Two independent statisticians applied distinct methodologies to evaluate the factors influencing OS. One used a conventional multivariate Cox proportional hazards regression model, whereas the other used a range of ML techniques. Both approaches were based on the same random distribution of the patient cohort into a training set (75% of the cohort, n = 3887) and a test set (25% of the cohort, n = 1296). Each statistician independently determined the optimal cutoff points for the newly derived risk scores to stratify patients into distinct prognostic groups. The resulting risk classifications were subsequently compared and contextualized to assess their clinical relevance for treatment decision-making.

Statistical analyses were performed in R version 4.3,¹⁸ with the “survival,”¹⁹ “prodlim,”²⁰ and “cmprsk”²¹ packages.
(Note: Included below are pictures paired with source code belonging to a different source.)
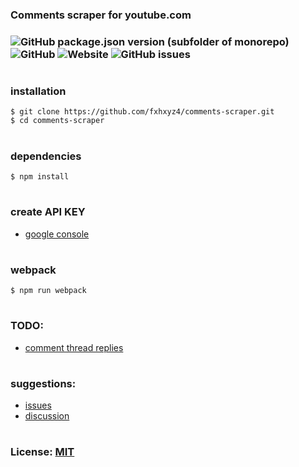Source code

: ### Comments scraper for youtube.com

### ![GitHub package.json version (subfolder of monorepo)](https://img.shields.io/github/package-json/v/fxhxyz4/comments-scraper) ![GitHub](https://img.shields.io/github/license/fxhxyz4/comments-scraper) ![Website](https://img.shields.io/website?url=https%3A%2F%2Ffxhxyz4.github.io%2Fcomments-scraper) ![GitHub issues](https://img.shields.io/github/issues/fxhxyz4/comments-scraper)

#

### installation

```git
$ git clone https://github.com/fxhxyz4/comments-scraper.git
$ cd comments-scraper
```

#

### dependencies

```
$ npm install
```

#

### create API KEY

- [google console](https://console.cloud.google.com/apis/dashboard)

#

### webpack

```
$ npm run webpack
```

#

### TODO:

- [comment thread replies](https://stackoverflow.com/questions/31546995/youtube-data-api-v3-commentthread-call-doesnt-give-replies-for-some-comment-th)

#

### suggestions:

- [issues](https://github.com/fxhxyz4/comments-scraper/issues)
- [discussion](https://github.com/fxhxyz4/comments-scraper/discussions)

#

### License: [MIT](./license.md)
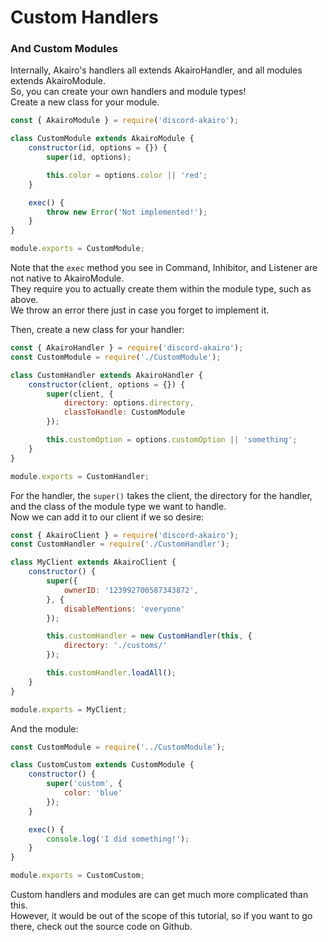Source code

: # Custom Handlers

### And Custom Modules

Internally, Akairo's handlers all extends AkairoHandler, and all modules extends AkairoModule.  
So, you can create your own handlers and module types!  
Create a new class for your module.  

```js
const { AkairoModule } = require('discord-akairo');

class CustomModule extends AkairoModule {
    constructor(id, options = {}) {
        super(id, options);

        this.color = options.color || 'red';
    }

    exec() {
        throw new Error('Not implemented!');
    }
}

module.exports = CustomModule;
```

Note that the `exec` method you see in Command, Inhibitor, and Listener are not native to AkairoModule.  
They require you to actually create them within the module type, such as above.  
We throw an error there just in case you forget to implement it.  

Then, create a new class for your handler:  

```js
const { AkairoHandler } = require('discord-akairo');
const CustomModule = require('./CustomModule');

class CustomHandler extends AkairoHandler {
    constructor(client, options = {}) {
        super(client, {
            directory: options.directory,
            classToHandle: CustomModule
        });

        this.customOption = options.customOption || 'something';
    }
}

module.exports = CustomHandler;
```

For the handler, the `super()` takes the client, the directory for the handler, and the class of the module type we want to handle.  
Now we can add it to our client if we so desire:  

```js
const { AkairoClient } = require('discord-akairo');
const CustomHandler = require('./CustomHandler');

class MyClient extends AkairoClient {
    constructor() {
        super({
            ownerID: '123992700587343872',
        }, {
            disableMentions: 'everyone'
        });

        this.customHandler = new CustomHandler(this, {
            directory: './customs/'
        });

        this.customHandler.loadAll();
    }
}

module.exports = MyClient;
```

And the module:  

```js
const CustomModule = require('../CustomModule');

class CustomCustom extends CustomModule {
    constructor() {
        super('custom', {
            color: 'blue'
        });
    }

    exec() {
        console.log('I did something!');
    }
}

module.exports = CustomCustom;
```

Custom handlers and modules are can get much more complicated than this.  
However, it would be out of the scope of this tutorial, so if you want to go there, check out the source code on Github.  
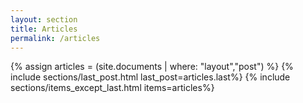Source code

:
 ```yaml
---
layout: section
title: Articles
permalink: /articles
---
```

{% assign articles = (site.documents | where: "layout","post") %}
{% include sections/last_post.html last_post=articles.last%}
{% include sections/items_except_last.html items=articles%}
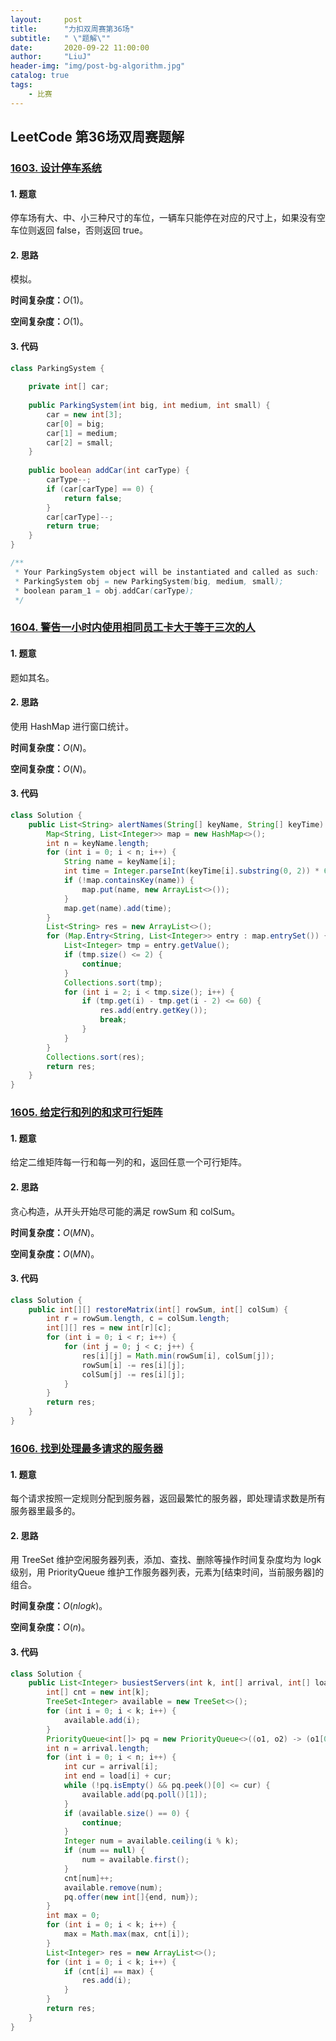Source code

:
 ```yaml
---
layout:     post
title:      "力扣双周赛第36场"
subtitle:   " \"题解\""
date:       2020-09-22 11:00:00
author:     "LiuJ"
header-img: "img/post-bg-algorithm.jpg"
catalog: true
tags:
    - 比赛
---
```


## LeetCode 第36场双周赛题解

### [1603. 设计停车系统](https://leetcode-cn.com/problems/design-parking-system/)

#### 1. 题意

停车场有大、中、小三种尺寸的车位，一辆车只能停在对应的尺寸上，如果没有空车位则返回 false，否则返回 true。

#### 2. 思路

模拟。

**时间复杂度：**$O(1)$。

**空间复杂度：**$O(1)$。

#### 3. 代码

```java
class ParkingSystem {
    
    private int[] car;
    
    public ParkingSystem(int big, int medium, int small) {
        car = new int[3];
        car[0] = big;
        car[1] = medium;
        car[2] = small;
    }
    
    public boolean addCar(int carType) {
        carType--;
        if (car[carType] == 0) {
            return false;
        }
        car[carType]--;
        return true;
    }
}

/**
 * Your ParkingSystem object will be instantiated and called as such:
 * ParkingSystem obj = new ParkingSystem(big, medium, small);
 * boolean param_1 = obj.addCar(carType);
 */
```

### [1604. 警告一小时内使用相同员工卡大于等于三次的人](https://leetcode-cn.com/problems/alert-using-same-key-card-three-or-more-times-in-a-one-hour-period/)

#### 1. 题意

题如其名。

#### 2. 思路

使用 HashMap 进行窗口统计。

**时间复杂度：**$O(N)$。

**空间复杂度：**$O(N)$。

#### 3. 代码

```java
class Solution {
    public List<String> alertNames(String[] keyName, String[] keyTime) {
        Map<String, List<Integer>> map = new HashMap<>();
        int n = keyName.length;
        for (int i = 0; i < n; i++) {
            String name = keyName[i];
            int time = Integer.parseInt(keyTime[i].substring(0, 2)) * 60 + Integer.parseInt(keyTime[i].substring(3, 5));
            if (!map.containsKey(name)) {
                map.put(name, new ArrayList<>());
            }
            map.get(name).add(time);
        }
        List<String> res = new ArrayList<>();
        for (Map.Entry<String, List<Integer>> entry : map.entrySet()) {
            List<Integer> tmp = entry.getValue();
            if (tmp.size() <= 2) {
                continue;
            }
            Collections.sort(tmp);
            for (int i = 2; i < tmp.size(); i++) {
                if (tmp.get(i) - tmp.get(i - 2) <= 60) {
                    res.add(entry.getKey());
                    break;
                }
            }
        }
        Collections.sort(res);
        return res;
    }
}
```

### [1605. 给定行和列的和求可行矩阵](https://leetcode-cn.com/problems/find-valid-matrix-given-row-and-column-sums/)

#### 1. 题意

给定二维矩阵每一行和每一列的和，返回任意一个可行矩阵。

#### 2. 思路

贪心构造，从开头开始尽可能的满足 rowSum 和 colSum。

**时间复杂度：**$O(MN)$。

**空间复杂度：**$O(MN)$。

#### 3. 代码

```java
class Solution {
    public int[][] restoreMatrix(int[] rowSum, int[] colSum) {
        int r = rowSum.length, c = colSum.length;
        int[][] res = new int[r][c];
        for (int i = 0; i < r; i++) {
            for (int j = 0; j < c; j++) {
                res[i][j] = Math.min(rowSum[i], colSum[j]);
                rowSum[i] -= res[i][j];
                colSum[j] -= res[i][j];
            }
        }
        return res;
    }
}
```

### [1606. 找到处理最多请求的服务器](https://leetcode-cn.com/problems/find-servers-that-handled-most-number-of-requests/)

#### 1. 题意

每个请求按照一定规则分配到服务器，返回最繁忙的服务器，即处理请求数是所有服务器里最多的。

#### 2. 思路

用 TreeSet 维护空闲服务器列表，添加、查找、删除等操作时间复杂度均为 logk 级别，用 PriorityQueue 维护工作服务器列表，元素为[结束时间，当前服务器]的组合。

**时间复杂度：**$O(nlogk)$。

**空间复杂度：**$O(n)$。

#### 3. 代码

```java
class Solution {
    public List<Integer> busiestServers(int k, int[] arrival, int[] load) {
        int[] cnt = new int[k];
        TreeSet<Integer> available = new TreeSet<>();
        for (int i = 0; i < k; i++) {
            available.add(i);
        }
        PriorityQueue<int[]> pq = new PriorityQueue<>((o1, o2) -> (o1[0] - o2[0]));
        int n = arrival.length;
        for (int i = 0; i < n; i++) {
            int cur = arrival[i];
            int end = load[i] + cur;
            while (!pq.isEmpty() && pq.peek()[0] <= cur) {
                available.add(pq.poll()[1]);
            }
            if (available.size() == 0) {
                continue;
            }
            Integer num = available.ceiling(i % k);
            if (num == null) {
                num = available.first();
            }
            cnt[num]++;
            available.remove(num);
            pq.offer(new int[]{end, num});
        }
        int max = 0;
        for (int i = 0; i < k; i++) {
            max = Math.max(max, cnt[i]);
        }
        List<Integer> res = new ArrayList<>();
        for (int i = 0; i < k; i++) {
            if (cnt[i] == max) {
                res.add(i);
            }
        }
        return res;
    }
}
```

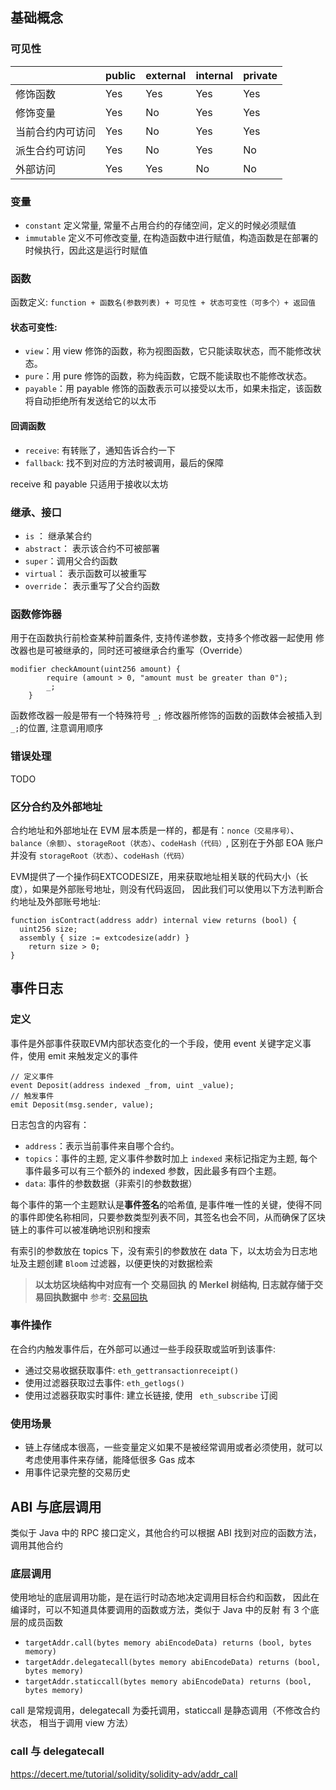 ## 基础概念
### 可见性
|     | public   | external   | internal   | private   |
| --- | --- | --- | --- | --- |
| 修饰函数   |   Yes  |  Yes   |  Yes   |  Yes   |
| 修饰变量   |   Yes  |   No  |    Yes |   Yes  |
| 当前合约内可访问    |   Yes  |  No   |  Yes   |  Yes   |
| 派生合约可访问    |   Yes  |  No  |   Yes  |  No   |
| 外部访问    |  Yes   |   Yes  |   No  |  No   |

### 变量
- `constant` 定义常量, 常量不占用合约的存储空间，定义的时候必须赋值
- `immutable` 定义不可修改变量, 在构造函数中进行赋值，构造函数是在部署的时候执行，因此这是运行时赋值

### 函数
函数定义: `function + 函数名(参数列表) + 可⻅性 + 状态可变性（可多个）+ 返回值
`

#### 状态可变性: 
- `view`：用 view 修饰的函数，称为视图函数，它只能读取状态，而不能修改状态。
- `pure`：用 pure 修饰的函数，称为纯函数，它既不能读取也不能修改状态。
- `payable`：用 payable 修饰的函数表示可以接受以太币，如果未指定，该函数将自动拒绝所有发送给它的以太币

#### 回调函数
- `receive`: 有转账了，通知告诉合约一下
- `fallback`: 找不到对应的方法时被调用，最后的保障

receive 和 payable 只适用于接收以太坊


### 继承、接口
- `is` ： 继承某合约
- `abstract`： 表示该合约不可被部署
- `super`：调用父合约函数
- `virtual`： 表示函数可以被重写
- `override`： 表示重写了父合约函数

### 函数修饰器
用于在函数执行前检查某种前置条件, 支持传递参数，支持多个修改器一起使用
修改器也是可被继承的，同时还可被继承合约重写（Override）

```
modifier checkAmount(uint256 amount) {
        require (amount > 0, "amount must be greater than 0");
        _;
    }
```
函数修改器一般是带有一个特殊符号 `_;`  修改器所修饰的函数的函数体会被插入到`_;`的位置, 注意调用顺序

### 错误处理
TODO

### 区分合约及外部地址
合约地址和外部地址在 EVM 层本质是一样的，都是有：`nonce（交易序号）`、
`balance（余额）`、`storageRoot（状态）`、`codeHash（代码）`, 区别在于外部 EOA 账户并没有 `storageRoot（状态）`、`codeHash（代码）` 

EVM提供了一个操作码EXTCODESIZE，用来获取地址相关联的代码大小（长度），如果是外部账号地址，则没有代码返回， 因此我们可以使用以下方法判断合约地址及外部账号地址:
```solidity
function isContract(address addr) internal view returns (bool) {
  uint256 size;
  assembly { size := extcodesize(addr) }
    return size > 0;
}
```

## 事件日志
### 定义
事件是外部事件获取EVM内部状态变化的一个手段，使用 event 关键字定义事件，使用 emit 来触发定义的事件

```solidity
// 定义事件
event Deposit(address indexed _from, uint _value);  
// 触发事件
emit Deposit(msg.sender, value);  
```

日志包含的内容有：
- `address`：表示当前事件来自哪个合约。
- `topics`：事件的主题, 定义事件参数时加上 `indexed` 来标记指定为主题, 每个事件最多可以有三个额外的 indexed 参数，因此最多有四个主题。
- `data`: 事件的参数数据（非索引的参数数据）

每个事件的第一个主题默认是**事件签名**的哈希值, 是事件唯一性的关键，使得不同的事件即使名称相同，只要参数类型列表不同，其签名也会不同，从而确保了区块链上的事件可以被准确地识别和搜索

有索引的参数放在 topics 下，没有索引的参数放在 data 下，以太坊会为日志地址及主题创建 `Bloom` 过滤器，以便更快的对数据检索

> **以太坊区块结构中对应有一个 交易回执 的 Merkel 树结构, 日志就存储于交易回执数据中** 
参考: [交易回执](https://learnblockchain.cn/books/geth/part1/receipt.html)

### 事件操作
在合约内触发事件后，在外部可以通过一些手段获取或监听到该事件:
- 通过交易收据获取事件: `eth_gettransactionreceipt()` 
- 使用过滤器获取过去事件: `eth_getlogs()`
- 使用过滤器获取实时事件: 建立长链接, 使用 ` eth_subscribe` 订阅
### 使用场景
- 链上存储成本很高，一些变量定义如果不是被经常调用或者必须使用，就可以考虑使用事件来存储，能降低很多 Gas 成本
- 用事件记录完整的交易历史


## ABI 与底层调用
类似于 Java 中的 RPC 接口定义，其他合约可以根据 ABI 找到对应的函数方法，调用其他合约

### 底层调用
使用地址的底层调用功能，是在运行时动态地决定调用目标合约和函数， 因此在编译时，可以不知道具体要调用的函数或方法，类似于 Java 中的反射
有 3 个底层的成员函数
- `targetAddr.call(bytes memory abiEncodeData) returns (bool, bytes memory)`
- `targetAddr.delegatecall(bytes memory abiEncodeData) returns (bool, bytes memory)`
- `targetAddr.staticcall(bytes memory abiEncodeData) returns (bool, bytes memory)`

call 是常规调用，delegatecall 为委托调用，staticcall 是静态调用（不修改合约状态， 相当于调用 view 方法）

### call 与 delegatecall
https://decert.me/tutorial/solidity/solidity-adv/addr_call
Factors potentially associated with OS were entered into a Cox proportional hazards model. Selection of variables in the final model was based on expert clinical advice and data availability, to assess the independent effect of each covariate. Variables with a high degree of missingness (defined as >50%) were not considered for inclusion in the model, whereas a missing category was created for those variables with a low degree of missingness. Hazard ratios (HRs) were provided, and corresponding P values were calculated using the Wald test. A score of 1 or 2 was assigned to each significant variable for OS based on the HRs obtained from multivariable analysis. The cutoff values were arbitrarily defined as follows: HR of <1.25 = 0 points, HR of 1.25 to 1.50 = 1 point, HR of >1.50 = 2 points. A prognostic scoring system was subsequently developed considering the sum of risk points to discriminate 4 patient risk groups with significant differences in OS. All P values were 2-sided and P < .05 was considered significant.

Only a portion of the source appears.